Après clôture des débats, avis a été donné aux avocats que le jugement serait rendu par mise à disposition au greffe le 04 Avril 2024.

JUGEMENT

Rendu publiquement
Contradictoire
En premier ressort

Sous la rédaction de [L] [G]

EXPOSÉ DU LITIGE

Par acte notarié en date du 10 janvier 2019, la S.C.I. SCI ESC 5 a donné à bail dérogeant au statut des baux commerciaux à la S.A.S. EUNOIA SAS des locaux situés en rez-de-chaussée constituant les lots n°9 et n°10 d'un immeuble soumis au statut de la copropriété dénommé « [Adresse 2] » sis [Adresse 2] cadastré section AK numéro [Cadastre 8] d'une contenance totale de 7 ares et 73 centiares pour une durée de trois années à effet rétroactif au 1er janvier 2019 afin qu'y soit exercée une activité de production et de vente de parfumerie, cosmétiques et mode, ainsi que de tous produits dérivés, moyennant le versement d'un loyer annuel initial d'un montant de 36.800 euros hors charges et hors taxes et d'une provision annuelle sur charges d'un montant de 1.300 euros payables trimestriellement à terme à échoir.

Par acte sous signature privée en date du 12 janvier 2019, la S.A.S. EUNOIA SAS a consenti une sous-location dérogeant au statut des baux commerciaux portant sur les locaux susvisés à la S.A.S. GÉNÉRATION 3 SAS exerçant sous l'enseigne « Le Jardin Retrouvé » à effet rétroactif au 1er janvier 2019 afin qu'y soit exercée une activité identique à celle susmentionnée, moyennant le versement d'un loyer annuel initial d'un montant de 36.800 euros hors charges et hors taxes et d'une provision annuelle sur charges d'un montant de 1.300 euros payables trimestriellement à terme à échoir.

Suivant procès-verbal en date du 18 juin 2019, l'assemblée générale ordinaire des copropriétaires de l'immeuble a refusé de procéder à la modification des modalités d'accès à la résidence proposée par la S.C.I. SCI ESC 5 tendant à la reprogrammation des horaires d'utilisation des codes d'accès le samedi de 8 heures à 20 heures.
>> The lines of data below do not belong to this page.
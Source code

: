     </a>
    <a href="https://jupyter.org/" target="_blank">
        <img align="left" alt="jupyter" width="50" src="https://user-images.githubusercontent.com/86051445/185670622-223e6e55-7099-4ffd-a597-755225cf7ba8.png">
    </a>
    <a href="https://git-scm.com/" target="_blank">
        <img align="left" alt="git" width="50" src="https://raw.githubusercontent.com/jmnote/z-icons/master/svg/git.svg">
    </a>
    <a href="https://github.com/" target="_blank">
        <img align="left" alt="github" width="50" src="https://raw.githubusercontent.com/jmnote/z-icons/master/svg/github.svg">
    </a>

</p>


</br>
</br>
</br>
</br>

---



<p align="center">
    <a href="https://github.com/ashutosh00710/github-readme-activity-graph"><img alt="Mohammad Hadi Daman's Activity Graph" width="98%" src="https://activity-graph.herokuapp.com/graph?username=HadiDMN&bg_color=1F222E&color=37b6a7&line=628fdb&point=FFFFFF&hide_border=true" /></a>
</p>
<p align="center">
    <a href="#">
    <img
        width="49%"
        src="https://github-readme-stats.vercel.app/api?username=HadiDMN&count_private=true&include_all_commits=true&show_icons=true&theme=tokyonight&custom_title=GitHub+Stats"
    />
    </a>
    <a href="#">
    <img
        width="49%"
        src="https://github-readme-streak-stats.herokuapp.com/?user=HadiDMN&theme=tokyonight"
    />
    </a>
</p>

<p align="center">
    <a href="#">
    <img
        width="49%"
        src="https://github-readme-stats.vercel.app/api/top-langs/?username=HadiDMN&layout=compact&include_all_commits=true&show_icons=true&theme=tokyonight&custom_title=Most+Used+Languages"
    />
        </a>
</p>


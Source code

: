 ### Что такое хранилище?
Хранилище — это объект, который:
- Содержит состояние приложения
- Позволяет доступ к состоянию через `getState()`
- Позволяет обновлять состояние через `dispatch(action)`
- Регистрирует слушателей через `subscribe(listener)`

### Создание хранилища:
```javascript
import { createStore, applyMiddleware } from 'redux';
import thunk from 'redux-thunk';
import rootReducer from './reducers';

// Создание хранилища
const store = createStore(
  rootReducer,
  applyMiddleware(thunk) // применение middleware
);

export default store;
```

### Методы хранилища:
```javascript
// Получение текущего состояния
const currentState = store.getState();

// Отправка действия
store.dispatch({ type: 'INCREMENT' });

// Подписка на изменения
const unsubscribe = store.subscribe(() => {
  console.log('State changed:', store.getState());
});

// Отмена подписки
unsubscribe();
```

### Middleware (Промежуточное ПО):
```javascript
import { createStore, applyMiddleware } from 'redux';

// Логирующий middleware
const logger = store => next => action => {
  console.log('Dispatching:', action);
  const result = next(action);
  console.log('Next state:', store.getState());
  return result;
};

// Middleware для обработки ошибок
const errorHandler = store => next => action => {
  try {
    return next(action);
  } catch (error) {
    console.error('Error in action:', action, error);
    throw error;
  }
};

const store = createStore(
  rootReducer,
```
Par lettre recommandée et courriel en date du 13 décembre 2019, la S.A.R.L. K G S PRESTIGE, en sa qualité de syndic de copropriété, a mis en demeure la S.C.I. SCI ESC 5 et la S.A.S. GÉNÉRATION 3 SAS notamment de faire retirer sous huitaine une pancarte affichée à l'entrée de l'immeuble faisant mention des codes d'accès.

Reprochant à la S.C.I. SCI ESC 5 de leur avoir dissimulé des informations tenant notamment à l'impossibilité pour les tiers d'accéder à l'immeuble le samedi sans être muni des codes d'accès, ce qui les empêchait de pouvoir exploiter leur fonds de commerce à des conditions normales et rentables, la S.A.S. EUNOIA SAS et la S.A.S. GÉNÉRATION 3 SAS lui ont, par lettre recommandée et courriel adressés par l'intermédiaire de leur conseil en date du 24 décembre 2019, notifié leur refus de régler leurs loyers, taxes et charges locatives à compter du 1er janvier 2020, à moins qu'elle ne consente à assumer la charge financière de l'embauche d'un portier permettant à leur clientèle d'accéder aux locaux le samedi.

Devant le refus opposé par la S.C.I. SCI ESC 5 par lettre officielle adressée par l'intermédiaire de son conseil en date du 9 janvier 2020, la S.A.S. EUNOIA SAS et la S.A.S. GÉNÉRATION 3 SAS l'ont, par exploits d'huissier en date du 3 février 2020, fait assigner, ainsi que la S.A.R.L. ALTOBELLI - IMMOBILIER en sa qualité d'agence immobilière par l'entremise de laquelle les négociations avaient été menées, devant le tribunal judiciaire de Paris en nullité du contrat de bail dérogatoire et en indemnisation de leur préjudice.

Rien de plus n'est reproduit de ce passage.